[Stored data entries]
***

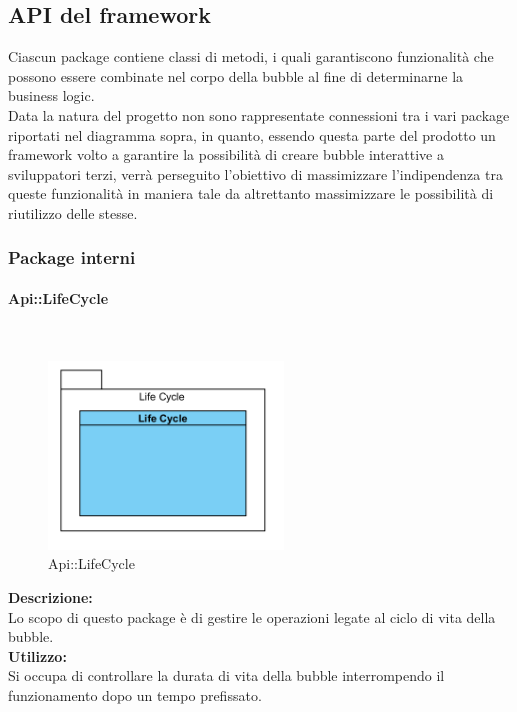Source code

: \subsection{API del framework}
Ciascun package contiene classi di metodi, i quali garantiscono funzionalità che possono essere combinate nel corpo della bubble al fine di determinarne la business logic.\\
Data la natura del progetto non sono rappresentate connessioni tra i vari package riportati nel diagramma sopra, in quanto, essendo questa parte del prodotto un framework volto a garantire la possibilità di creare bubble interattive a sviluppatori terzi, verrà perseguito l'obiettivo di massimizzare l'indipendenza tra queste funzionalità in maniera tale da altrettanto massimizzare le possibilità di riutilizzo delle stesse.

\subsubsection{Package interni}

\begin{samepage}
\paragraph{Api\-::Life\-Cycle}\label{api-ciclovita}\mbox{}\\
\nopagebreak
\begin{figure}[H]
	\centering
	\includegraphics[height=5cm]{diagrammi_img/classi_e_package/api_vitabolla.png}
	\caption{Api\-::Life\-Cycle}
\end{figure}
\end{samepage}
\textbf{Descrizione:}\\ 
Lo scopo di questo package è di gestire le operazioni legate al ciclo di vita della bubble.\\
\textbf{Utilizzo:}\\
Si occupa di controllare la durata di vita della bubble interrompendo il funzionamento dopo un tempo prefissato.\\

***

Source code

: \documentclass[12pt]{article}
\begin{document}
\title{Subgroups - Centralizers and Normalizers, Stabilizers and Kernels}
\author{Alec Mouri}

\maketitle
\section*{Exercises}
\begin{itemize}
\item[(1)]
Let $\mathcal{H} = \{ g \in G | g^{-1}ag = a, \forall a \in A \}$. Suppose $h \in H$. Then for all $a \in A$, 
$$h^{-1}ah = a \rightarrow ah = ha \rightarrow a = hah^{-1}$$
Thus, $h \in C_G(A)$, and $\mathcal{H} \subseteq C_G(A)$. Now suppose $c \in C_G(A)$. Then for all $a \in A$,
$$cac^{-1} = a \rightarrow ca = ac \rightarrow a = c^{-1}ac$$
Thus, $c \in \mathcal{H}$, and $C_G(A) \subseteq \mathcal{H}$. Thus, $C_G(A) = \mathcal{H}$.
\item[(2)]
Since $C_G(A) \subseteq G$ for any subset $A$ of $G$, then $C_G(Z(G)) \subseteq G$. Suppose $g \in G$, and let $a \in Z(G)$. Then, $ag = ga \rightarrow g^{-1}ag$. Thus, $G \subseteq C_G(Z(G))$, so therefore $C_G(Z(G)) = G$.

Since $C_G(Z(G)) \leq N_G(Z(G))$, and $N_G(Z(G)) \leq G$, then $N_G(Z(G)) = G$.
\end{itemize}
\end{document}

***

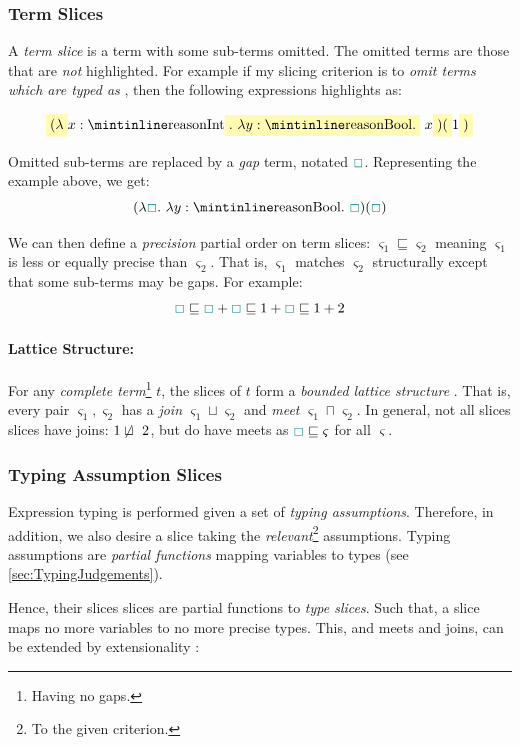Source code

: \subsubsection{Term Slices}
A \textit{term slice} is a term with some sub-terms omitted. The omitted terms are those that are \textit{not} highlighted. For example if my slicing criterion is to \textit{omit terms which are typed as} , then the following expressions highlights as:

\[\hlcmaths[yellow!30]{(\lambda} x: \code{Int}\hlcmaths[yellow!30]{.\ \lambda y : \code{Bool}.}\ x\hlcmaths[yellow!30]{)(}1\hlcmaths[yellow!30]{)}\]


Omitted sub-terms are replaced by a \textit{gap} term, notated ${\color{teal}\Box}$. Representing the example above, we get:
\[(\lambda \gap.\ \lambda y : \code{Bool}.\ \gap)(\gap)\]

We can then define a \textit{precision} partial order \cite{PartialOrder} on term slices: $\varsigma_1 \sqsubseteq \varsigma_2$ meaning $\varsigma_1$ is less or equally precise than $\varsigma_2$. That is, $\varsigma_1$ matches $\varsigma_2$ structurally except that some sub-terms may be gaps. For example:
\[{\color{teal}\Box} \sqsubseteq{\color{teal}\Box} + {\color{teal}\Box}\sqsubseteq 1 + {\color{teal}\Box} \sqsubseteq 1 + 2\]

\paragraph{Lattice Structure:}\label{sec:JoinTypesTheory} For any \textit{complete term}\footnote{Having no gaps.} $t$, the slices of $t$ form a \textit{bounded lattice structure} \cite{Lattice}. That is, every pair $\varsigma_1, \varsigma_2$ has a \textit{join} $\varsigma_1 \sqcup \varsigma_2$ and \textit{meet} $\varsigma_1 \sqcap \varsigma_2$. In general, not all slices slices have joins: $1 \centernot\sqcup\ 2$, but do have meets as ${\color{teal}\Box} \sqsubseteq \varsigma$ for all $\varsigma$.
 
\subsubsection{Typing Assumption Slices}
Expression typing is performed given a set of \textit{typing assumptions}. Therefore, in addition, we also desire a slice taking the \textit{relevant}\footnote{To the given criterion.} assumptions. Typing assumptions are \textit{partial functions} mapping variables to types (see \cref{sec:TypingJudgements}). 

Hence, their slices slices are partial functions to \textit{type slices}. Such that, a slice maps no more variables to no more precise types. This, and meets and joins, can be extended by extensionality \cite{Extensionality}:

***

Search the records for the word "Thus", then list every line that has it.

> **ANSWER BELOW**:
Thus, $h \in C_G(A)$, and $\mathcal{H} \subseteq C_G(A)$. Now suppose $c \in C_G(A)$. Then for all $a \in A$,
Thus, $c \in \mathcal{H}$, and $C_G(A) \subseteq \mathcal{H}$. Thus, $C_G(A) = \mathcal{H}$.
Since $C_G(A) \subseteq G$ for any subset $A$ of $G$, then $C_G(Z(G)) \subseteq G$. Suppose $g \in G$, and let $a \in Z(G)$. Then, $ag = ga \rightarrow g^{-1}ag$. Thus, $G \subseteq C_G(Z(G))$, so therefore $C_G(Z(G)) = G$.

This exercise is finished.